= EXTRACTED INFORMATION =
━━━━━━━━━━━━━━━━━━━━

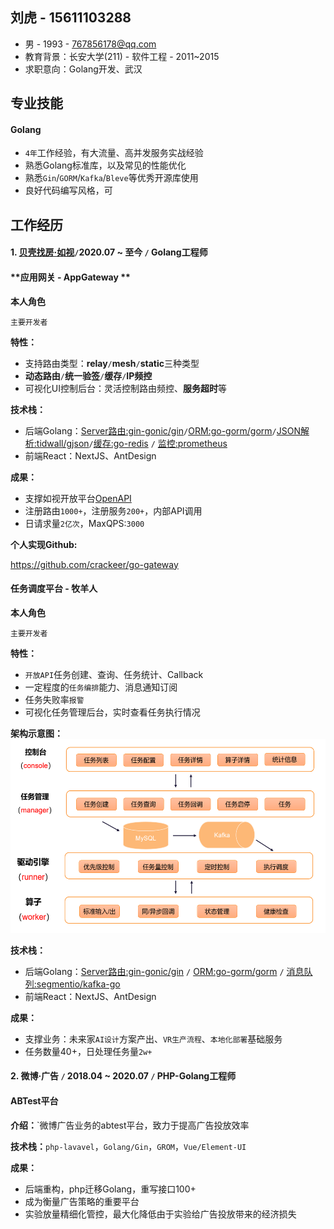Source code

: ## 刘虎 - 15611103288
- 男 - 1993 - 767856178@qq.com 
- 教育背景：长安大学(211) - 软件工程 - 2011~2015
- 求职意向：Golang开发、武汉

## 专业技能

<!-- tabs:start -->

#### **Golang**

- `4年`工作经验，有大流量、高并发服务实战经验
- 熟悉Golang标准库，以及常见的性能优化
- 熟悉`Gin`/`GORM`/`Kafka`/`Bleve`等优秀开源库使用
- 良好代码编写风格，可

<!-- tabs:end -->

## 工作经历

#### 1. [贝壳找房·如视](https://home.realsee.com/)`/`2020.07 ~ 至今 `/` Golang工程师

<!-- tabs:start -->

#### **应用网关 - AppGateway **

**本人角色**

`主要开发者`

**特性：**
- 支持路由类型：**relay**`/`**mesh**`/`**static**三种类型
- **动态路由**`/`**统一验签**`/`**缓存**`/`**IP频控**
- 可视化UI控制后台：灵活控制路由频控、**服务超时**等

**技术栈：**

- 后端Golang：[Server路由:gin-gonic/gin](https://github.com/gin-gonic/gin)`/`[ORM:go-gorm/gorm](https://github.com/go-gorm/gorm)`/`[JSON解析:tidwall/gjson](https://github.com/tidwall/gjson)`/`[缓存:go-redis](http://github.com/go-redis/redis/v8) `/` [监控:prometheus](http://github.com/prometheus/client_golang) 
- 前端React：NextJS、AntDesign

**成果：**
- 支撑如视开放平台[OpenAPI](https://open-platform.realsee.com/developer/open/api#/)
- 注册路由`1000+`，注册服务`200+`，内部API调用
- 日请求量`2亿次`，MaxQPS:`3000`

**个人实现Github:**

https://github.com/crackeer/go-gateway

#### **任务调度平台 - 牧羊人**


**本人角色**

`主要开发者`

**特性：**
- `开放API`任务创建、查询、任务统计、Callback
- 一定程度的`任务编排`能力、消息通知订阅
- 任务失败率`报警`
- 可视化任务管理后台，实时查看任务执行情况

**架构示意图：**
<img src="/images/shepherd.png" height="310px" width="530px"/>

**技术栈：**

- 后端Golang：[Server路由:gin-gonic/gin](https://github.com/gin-gonic/gin) `/` [ORM:go-gorm/gorm](https://github.com/go-gorm/gorm) `/` [消息队列:segmentio/kafka-go](https://github.com/segmentio/kafka-go) 
- 前端React：NextJS、AntDesign

**成果：**
- 支撑业务：未来家`AI设计`方案产出、`VR生产流程`、`本地化部署`基础服务
- 任务数量40+，日处理任务量`2w+`

<!-- tabs:end -->

#### 2. 微博·广告 `/` 2018.04 ~ 2020.07 `/` PHP-Golang工程师

<!-- tabs:start -->

#### **ABTest平台**

**介绍：**`微博广告业务的abtest平台，致力于提高广告投放效率

**技术栈：**`php-lavavel`，`Golang/Gin`，`GROM`，`Vue/Element-UI`

**成果：**
- 后端重构，php迁移Golang，重写接口100+
- 成为衡量广告策略的重要平台
- 实验放量精细化管控，最大化降低由于实验给广告投放带来的经济损失

<!-- tabs:end -->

━━━━━━━━━━━━━━━━━━━━

Write out the records once more, word for word, though without the pictures they contain.

Source code

: ## 刘虎 - 15611103288
- 男 - 1993 - 767856178@qq.com 
- 教育背景：长安大学(211) - 软件工程 - 2011~2015
- 求职意向：Golang开发、武汉

## 专业技能

<!-- tabs:start -->

#### **Golang**

- `4年`工作经验，有大流量、高并发服务实战经验
- 熟悉Golang标准库，以及常见的性能优化
- 熟悉`Gin`/`GORM`/`Kafka`/`Bleve`等优秀开源库使用
- 良好代码编写风格，可

<!-- tabs:end -->

## 工作经历

#### 1. [贝壳找房·如视](https://home.realsee.com/)`/`2020.07 ~ 至今 `/` Golang工程师

<!-- tabs:start -->

#### **应用网关 - AppGateway **

**本人角色**

`主要开发者`

**特性：**
- 支持路由类型：**relay**`/`**mesh**`/`**static**三种类型
- **动态路由**`/`**统一验签**`/`**缓存**`/`**IP频控**
- 可视化UI控制后台：灵活控制路由频控、**服务超时**等

**技术栈：**

- 后端Golang：[Server路由:gin-gonic/gin](https://github.com/gin-gonic/gin)`/`[ORM:go-gorm/gorm](https://github.com/go-gorm/gorm)`/`[JSON解析:tidwall/gjson](https://github.com/tidwall/gjson)`/`[缓存:go-redis](http://github.com/go-redis/redis/v8) `/` [监控:prometheus](http://github.com/prometheus/client_golang) 
- 前端React：NextJS、AntDesign

**成果：**
- 支撑如视开放平台[OpenAPI](https://open-platform.realsee.com/developer/open/api#/)
- 注册路由`1000+`，注册服务`200+`，内部API调用
- 日请求量`2亿次`，MaxQPS:`3000`

**个人实现Github:**

https://github.com/crackeer/go-gateway

#### **任务调度平台 - 牧羊人**


**本人角色**

`主要开发者`

**特性：**
- `开放API`任务创建、查询、任务统计、Callback
- 一定程度的`任务编排`能力、消息通知订阅
- 任务失败率`报警`
- 可视化任务管理后台，实时查看任务执行情况

**架构示意图：**
<img src="/images/shepherd.png" height="310px" width="530px"/>

**技术栈：**

- 后端Golang：[Server路由:gin-gonic/gin](https://github.com/gin-gonic/gin) `/` [ORM:go-gorm/gorm](https://github.com/go-gorm/gorm) `/` [消息队列:segmentio/kafka-go](https://github.com/segmentio/kafka-go) 
- 前端React：NextJS、AntDesign

**成果：**
- 支撑业务：未来家`AI设计`方案产出、`VR生产流程`、`本地化部署`基础服务
- 任务数量40+，日处理任务量`2w+`

<!-- tabs:end -->

#### 2. 微博·广告 `/` 2018.04 ~ 2020.07 `/` PHP-Golang工程师

<!-- tabs:start -->

#### **ABTest平台**

**介绍：**`微博广告业务的abtest平台，致力于提高广告投放效率

**技术栈：**`php-lavavel`，`Golang/Gin`，`GROM`，`Vue/Element-UI`

**成果：**
- 后端重构，php迁移Golang，重写接口100+
- 成为衡量广告策略的重要平台
- 实验放量精细化管控，最大化降低由于实验给广告投放带来的经济损失

<!-- tabs:end -->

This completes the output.